Advanced extension configuration#
Warning
This is a more advanced section on extension configuration. We recommend following the simple extensions guide first.
Ignore extensions from the environment#
By default JupyterLite uses a discovery mechanism to include extensions installed in a local environment.
This discovery behavior can be disabled with the CLI flag --ignore-sys-prefix
or
LiteBuildConfig/ignore_sys_prefix
.
The --ignore-sys-prefix
CLI flag will disable using components from the JupyterLab
environment for all addons. This behavior can be configured in a more granular way on
a per-addon basis, for example:
{
"LiteBuildConfig": {
"ignore_sys_prefix": ["federated_extensions"]
}
}
This is for example useful if you don’t want “side-effects” in case you are building a site from an environment with already installed extensions.
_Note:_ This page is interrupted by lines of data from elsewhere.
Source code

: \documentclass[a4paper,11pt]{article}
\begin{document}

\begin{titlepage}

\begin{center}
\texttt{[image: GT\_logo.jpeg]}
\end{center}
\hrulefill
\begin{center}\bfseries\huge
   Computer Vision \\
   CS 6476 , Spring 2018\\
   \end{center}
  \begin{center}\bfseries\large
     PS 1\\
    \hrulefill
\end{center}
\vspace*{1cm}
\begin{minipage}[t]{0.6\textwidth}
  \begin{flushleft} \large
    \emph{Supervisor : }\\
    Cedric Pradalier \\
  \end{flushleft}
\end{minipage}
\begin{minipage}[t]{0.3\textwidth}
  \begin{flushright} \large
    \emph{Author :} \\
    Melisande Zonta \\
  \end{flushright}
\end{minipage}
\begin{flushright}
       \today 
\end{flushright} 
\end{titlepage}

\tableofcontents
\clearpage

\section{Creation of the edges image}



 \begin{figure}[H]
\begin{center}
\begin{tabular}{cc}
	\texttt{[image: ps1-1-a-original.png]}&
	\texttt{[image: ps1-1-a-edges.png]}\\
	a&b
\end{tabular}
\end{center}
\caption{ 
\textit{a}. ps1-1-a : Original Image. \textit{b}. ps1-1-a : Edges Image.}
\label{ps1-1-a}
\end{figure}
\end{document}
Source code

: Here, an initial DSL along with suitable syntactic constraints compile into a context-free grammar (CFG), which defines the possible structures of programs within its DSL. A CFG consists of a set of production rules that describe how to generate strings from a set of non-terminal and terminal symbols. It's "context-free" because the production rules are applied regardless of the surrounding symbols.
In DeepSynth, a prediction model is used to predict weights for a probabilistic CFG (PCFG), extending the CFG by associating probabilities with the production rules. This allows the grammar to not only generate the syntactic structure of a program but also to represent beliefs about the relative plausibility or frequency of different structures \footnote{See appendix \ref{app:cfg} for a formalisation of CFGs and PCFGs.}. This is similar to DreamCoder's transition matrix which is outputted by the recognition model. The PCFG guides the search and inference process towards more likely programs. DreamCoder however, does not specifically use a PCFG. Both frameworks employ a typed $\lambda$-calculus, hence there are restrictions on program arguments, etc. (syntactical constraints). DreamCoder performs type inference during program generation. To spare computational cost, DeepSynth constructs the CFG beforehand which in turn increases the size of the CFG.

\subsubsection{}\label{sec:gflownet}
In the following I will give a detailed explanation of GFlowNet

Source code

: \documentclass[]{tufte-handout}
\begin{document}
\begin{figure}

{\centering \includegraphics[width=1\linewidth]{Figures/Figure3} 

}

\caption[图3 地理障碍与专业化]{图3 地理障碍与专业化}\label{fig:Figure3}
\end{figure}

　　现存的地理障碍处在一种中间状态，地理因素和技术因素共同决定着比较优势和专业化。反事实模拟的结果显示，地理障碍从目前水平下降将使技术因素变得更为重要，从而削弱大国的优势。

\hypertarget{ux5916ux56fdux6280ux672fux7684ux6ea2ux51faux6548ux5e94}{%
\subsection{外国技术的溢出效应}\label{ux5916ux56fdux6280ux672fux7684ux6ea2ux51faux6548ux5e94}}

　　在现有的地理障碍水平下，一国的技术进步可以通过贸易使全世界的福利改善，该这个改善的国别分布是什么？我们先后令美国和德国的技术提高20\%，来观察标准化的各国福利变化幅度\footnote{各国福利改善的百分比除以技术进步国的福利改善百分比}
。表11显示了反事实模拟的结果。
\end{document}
Disabling Extensions at Runtime#
All third-party extensions, and some provided by JupyterLite and JupyterLab, can be
disabled for one or all apps deployed in a site with the disabledExtensions
option.
For example, a site that doesn’t need the content to be available from the Python kernel
can disable the ServiceWorker
plugin with the following
jupyter-lite.json
:
{
"jupyter-lite-schema-version": 0,
"jupyter-config-data": {
"disabledExtensions": ["@jupyterlite/server-extension:service-worker"]
}
}
Specifying extra paths to look for extensions#
The jupyter-lite
CLI supports providing extra paths to look for extensions.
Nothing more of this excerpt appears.